___ Given data
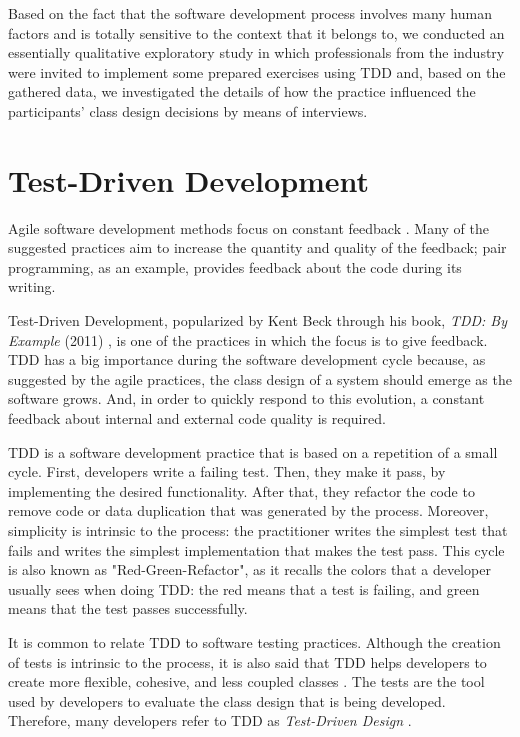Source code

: \documentclass[times]{speauth}
\begin{document}
Based on the fact that the software development process involves many
human factors and is totally sensitive to the context that it belongs to,
we conducted an essentially qualitative exploratory study in which professionals
from the industry were invited to implement some prepared exercises using TDD and,
based on the gathered data, we investigated the details of how the practice influenced
the participants' class design decisions by means of interviews.

\section{Test-Driven Development}

Agile software development methods focus on constant feedback \cite{AgileManifesto}. 
Many of the suggested practices
aim to increase the quantity and quality of the feedback; pair programming,
as an example, provides feedback about the code during its writing.

Test-Driven Development, popularized by Kent Beck through his book, \textit{TDD: By Example} (2011)
\cite{TDDByExample}, is one of the practices in which the focus is to give feedback. TDD has
a big importance during the software development cycle because, as suggested by the agile
practices, the class design of a system should emerge as the software grows. And, in order
to quickly respond to this evolution, a constant feedback about internal and external code
quality is required.

TDD is a software development practice that is based on a repetition of a small
cycle. First, developers write a failing test. Then, they make it pass,
by implementing the desired functionality. After that, they refactor the code
to remove code or data duplication that was generated by the process. Moreover,
simplicity is intrinsic to the process: the practitioner writes the simplest
test that fails and writes the simplest implementation that makes the
test pass. This cycle is also known as "Red-Green-Refactor", as it recalls the
colors that a developer usually sees when doing TDD: the red means that a test
is failing, and green means that the test passes successfully.

It is common to relate TDD to software testing practices. Although the creation
of tests is intrinsic to the process, it is also said that TDD helps developers
to create more flexible, cohesive, and less coupled classes \cite{tdd-taxonomy}. 
The tests are the tool used by developers to evaluate the class design that is being developed.
Therefore, many developers refer to TDD 
as \textit{Test-Driven Design} \cite{tdd-taxonomy}.
\end{document}
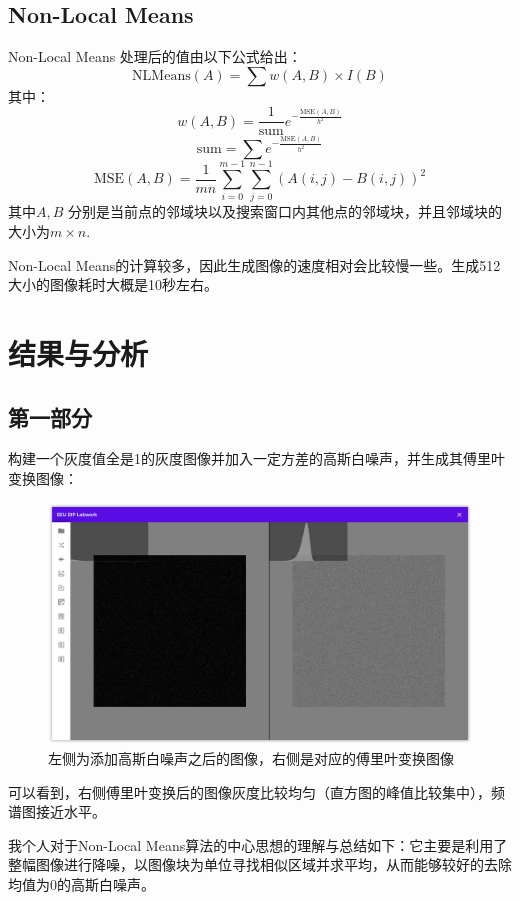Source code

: \documentclass{article}
\begin{document}
\subsection{Non-Local Means}

Non-Local Means 处理后的值由以下公式给出：$$\text{NLMeans}(A)=\sum w(A, B)\times I(B)$$
其中：
$$w(A, B)=\frac{1}{\text{sum}}e^{-\frac{\text{MSE}(A, B)}{h^2}}$$
$$\text{sum}=\sum e^{-\frac{\text{MSE}(A, B)}{h^2}}$$
$$\text{MSE}(A, B)=\frac{1}{mn}\sum_{i=0}^{m-1}\sum_{j=0}^{n-1}(A(i, j)-B(i, j))^2$$
其中$A, B$ 分别是当前点的邻域块以及搜索窗口内其他点的邻域块，并且邻域块的大小为$m\times n$.

Non-Local Means的计算较多，因此生成图像的速度相对会比较慢一些。生成512大小的图像耗时大概是10秒左右。

\section{结果与分析}

\subsection{第一部分}

构建一个灰度值全是1的灰度图像并加入一定方差的高斯白噪声，并生成其傅里叶变换图像：

\begin{figure}[H]
    \includegraphics[width=\textwidth]{img/gaussian-fourier.png}
    \caption{左侧为添加高斯白噪声之后的图像，右侧是对应的傅里叶变换图像}
\end{figure}

可以看到，右侧傅里叶变换后的图像灰度比较均匀（直方图的峰值比较集中），频谱图接近水平。

我个人对于Non-Local Means算法的中心思想的理解与总结如下：它主要是利用了整幅图像进行降噪，以图像块为单位寻找相似区域并求平均，从而能够较好的去除均值为0的高斯白噪声。
\end{document}
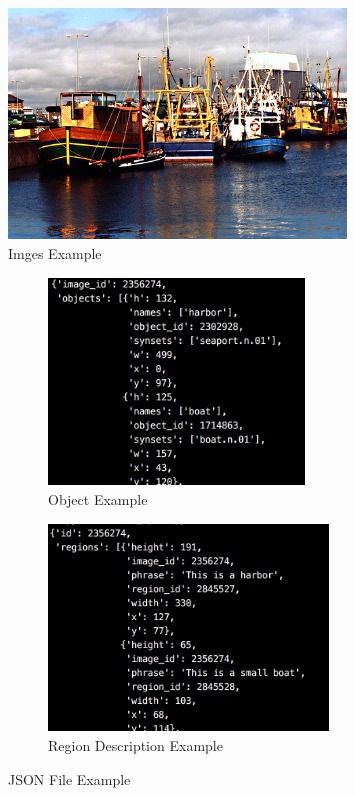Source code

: \documentclass[12pt,a4paper]{report}
\begin{document}
\begin{figure}[h]
\centering
\includegraphics[width=0.8\textwidth]{2356274.jpg}
\caption{Imges Example}

\end{figure}
\newpage

\begin{figure}[h]
\begin{subfigure}{0.5\linewidth}
	\includegraphics[height=5.5cm,width=\textwidth]{object.png}
	\caption{Object Example}
\end{subfigure}
\begin{subfigure}{0.5\linewidth}
	\includegraphics[height=5.5cm,width=\textwidth]{region.png}
	\caption{Region Description Example}
\end{subfigure}
\label{dataset example}
\caption{JSON File Example}
\end{figure}
\end{document}
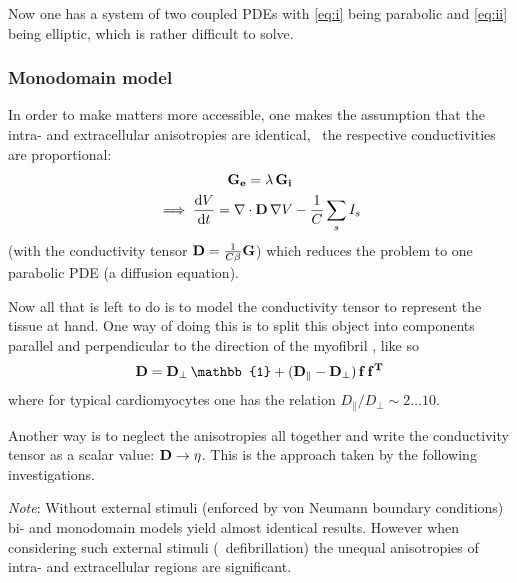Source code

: Now one has a system of two coupled PDEs with \eqref{eq:i} being parabolic
and \eqref{eq:ii} being elliptic, which is rather difficult to solve.

\subsubsection{Monodomain model}
In order to make matters more accessible, one makes the assumption that the
intra- and extracellular anisotropies are identical, \ie~the respective
conductivities are proportional:
\begin{gather}
    \mathbf{G_e}=\lambda\,\mathbf{G_i} \nonumber \\ \implies
    \dv{V}{t}=\nabla\cdot\mathbf{D}\,\nabla{V}-\frac{1}{C}\sum_{s}I_{s}
    \label{eq:divcap}
\end{gather}
(with the conductivity tensor $\mathbf{D}=\frac{1}{C\beta}\mathbf{G}$)
which reduces the problem to one parabolic PDE (a diffusion equation).

Now all that is left to do is to model the conductivity tensor  to
represent the tissue at hand.
One way of doing this is to split this object
into components parallel and perpendicular to the direction of the
myofibril , like so
\begin{equation*}
    \myten{D}=\myten{D_{\perp}}\,\mathbb{1}+(\myten{D_{\parallel}}
    -\myten{D_{\perp}})\,\myvec{f}\,\myvec{f^T}
\end{equation*}
where for typical cardiomyocytes one has the relation
$D_{\parallel}/D_{\perp}\sim2\ldots10$.

Another way is to neglect the anisotropies all together and write the
conductivity tensor as a scalar value: $\mathbf{D}\to\eta$. This is the
approach taken by the following investigations.

\vspace{\baselineskip}
\emph{Note}: Without external stimuli (enforced by von Neumann boundary
conditions) bi- and monodomain models yield almost identical results.
However when considering such external stimuli (\eg~defibrillation) the
unequal anisotropies of intra- and extracellular regions are significant.


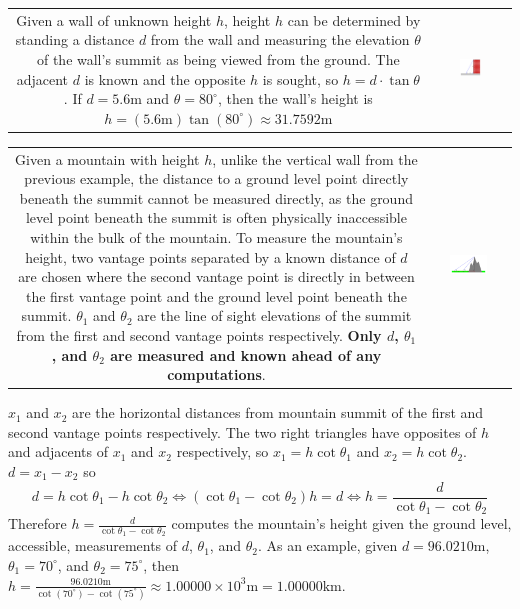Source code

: \documentclass{article}
\begin{document}
\begin{tabular}{cc}
\parbox{0.6\textwidth}{
Given a wall of unknown height \(h\), height \(h\) can be determined by standing a distance \(d\) from the wall and measuring the elevation \(\theta\) of the wall's summit as being viewed from the ground. The adjacent \(d\) is known and the opposite \(h\) is sought, so \(h = d \cdot \tan\theta\). \\
If \(d = 5.6\text{m}\) and \(\theta = 80^\circ\), then the wall's height is \(h = (5.6\text{m})\tan(80^\circ) \approx 31.7592\text{m}\)
} & \parbox{0.3\textwidth}{
\includegraphics[width = 0.3\textwidth]{wall_height}
}
\end{tabular}

\begin{tabular}{cc}
\parbox{0.5\textwidth}{
Given a mountain with height \(h\), unlike the vertical wall from the previous example, the distance to a ground level point directly beneath the summit cannot be measured directly, as the ground level point beneath the summit is often physically inaccessible within the bulk of the mountain. To measure the mountain's height, two vantage points separated by a known distance of \(d\) are chosen where the second vantage point is directly in between the first vantage point and the ground level point beneath the summit. \(\theta_1\) and \(\theta_2\) are the line of sight elevations of the summit from the first and second vantage points respectively. {\bf Only \(d\), \(\theta_1\), and \(\theta_2\) are measured and known ahead of any computations}. 
} & \parbox{0.5\textwidth}{
\includegraphics[width = 0.5\textwidth]{mountain_height}
}
\end{tabular}
\(x_1\) and \(x_2\) are the horizontal distances from mountain summit of the first and second vantage points respectively. The two right triangles have opposites of \(h\) and adjacents of \(x_1\) and \(x_2\)  respectively, so \(x_1 = h\cot\theta_1\) and \(x_2 = h\cot\theta_2\). \(d = x_1 - x_2\) so 
\[d = h\cot\theta_1 - h\cot\theta_2 \iff (\cot\theta_1 - \cot\theta_2)h = d \iff h = \frac{d}{\cot\theta_1 - \cot\theta_2}\]
Therefore \(h = \frac{d}{\cot\theta_1 - \cot\theta_2}\) computes the mountain's height given the ground level, accessible, measurements of \(d\), \(\theta_1\), and \(\theta_2\). As an example, given \(d = 96.0210\text{m}\), \(\theta_1 = 70^\circ\), and \(\theta_2 = 75^\circ\), then \(h = \frac{96.0210\text{m}}{\cot(70^\circ) - \cot(75^\circ)} \approx 1.00000 \times 10^3\text{m} = 1.00000\text{km}\).
\end{document}
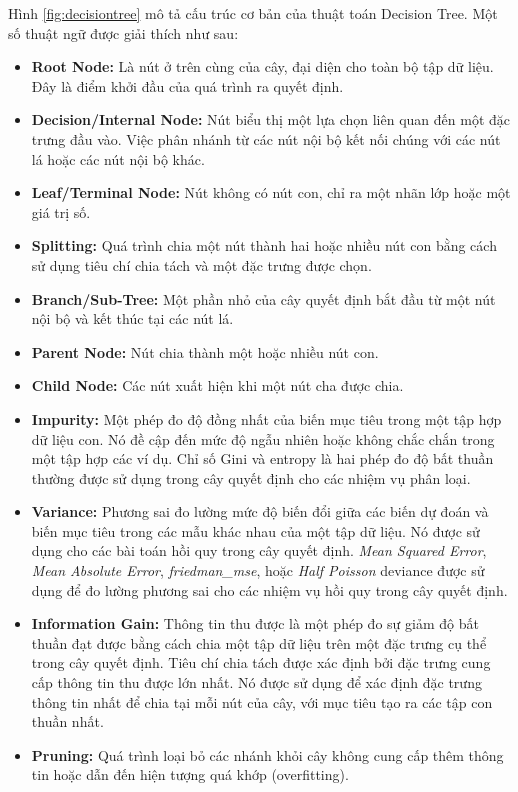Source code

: \documentclass[a4paper]{article}
\begin{document}
Hình \ref{fig:decisiontree} mô tả cấu trúc cơ bản của thuật toán Decision Tree. Một số thuật ngữ được giải thích như sau\cite{geeksforgeeks_decision_tree}:
\begin{itemize}
    \item \textbf{Root Node:} Là nút ở trên cùng của cây, đại diện cho toàn bộ tập dữ liệu. Đây là điểm khởi đầu của quá trình ra quyết định.
    \item \textbf{Decision/Internal Node: }Nút biểu thị một lựa chọn liên quan đến một đặc trưng đầu vào. Việc phân nhánh từ các nút nội bộ kết nối chúng với các nút lá hoặc các nút nội bộ khác.
    \item \textbf{Leaf/Terminal Node:} Nút không có nút con, chỉ ra một nhãn lớp hoặc một giá trị số.
    \item \textbf{Splitting:} Quá trình chia một nút thành hai hoặc nhiều nút con bằng cách sử dụng tiêu chí chia tách và một đặc trưng được chọn.
    \item \textbf{Branch/Sub-Tree:} Một phần nhỏ của cây quyết định bắt đầu từ một nút nội bộ và kết thúc tại các nút lá.
    \item \textbf{Parent Node:} Nút chia thành một hoặc nhiều nút con.
    \item \textbf{Child Node:} Các nút xuất hiện khi một nút cha được chia.
    \item \textbf{Impurity:} Một phép đo độ đồng nhất của biến mục tiêu trong một tập hợp dữ liệu con. Nó đề cập đến mức độ ngẫu nhiên hoặc không chắc chắn trong một tập hợp các ví dụ. Chỉ số Gini và entropy là hai phép đo độ bất thuần thường được sử dụng trong cây quyết định cho các nhiệm vụ phân loại.
    \item \textbf{Variance:} Phương sai đo lường mức độ biến đổi giữa các biến dự đoán và biến mục tiêu trong các mẫu khác nhau của một tập dữ liệu. Nó được sử dụng cho các bài toán hồi quy trong cây quyết định. \textit{Mean Squared Error}, \textit{Mean Absolute Error}, \textit{friedman\_mse}, hoặc \textit{Half Poisson} deviance được sử dụng để đo lường phương sai cho các nhiệm vụ hồi quy trong cây quyết định.
    \item \textbf{Information Gain:} Thông tin thu được là một phép đo sự giảm độ bất thuần đạt được bằng cách chia một tập dữ liệu trên một đặc trưng cụ thể trong cây quyết định. Tiêu chí chia tách được xác định bởi đặc trưng cung cấp thông tin thu được lớn nhất. Nó được sử dụng để xác định đặc trưng thông tin nhất để chia tại mỗi nút của cây, với mục tiêu tạo ra các tập con thuần nhất.
    \item \textbf{Pruning:} Quá trình loại bỏ các nhánh khỏi cây không cung cấp thêm thông tin hoặc dẫn đến hiện tượng quá khớp (overfitting).
\end{itemize}
\end{document}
______
Work to be completed >> Report only how many lines of the listing hold the word "tests".

Your solution >> 2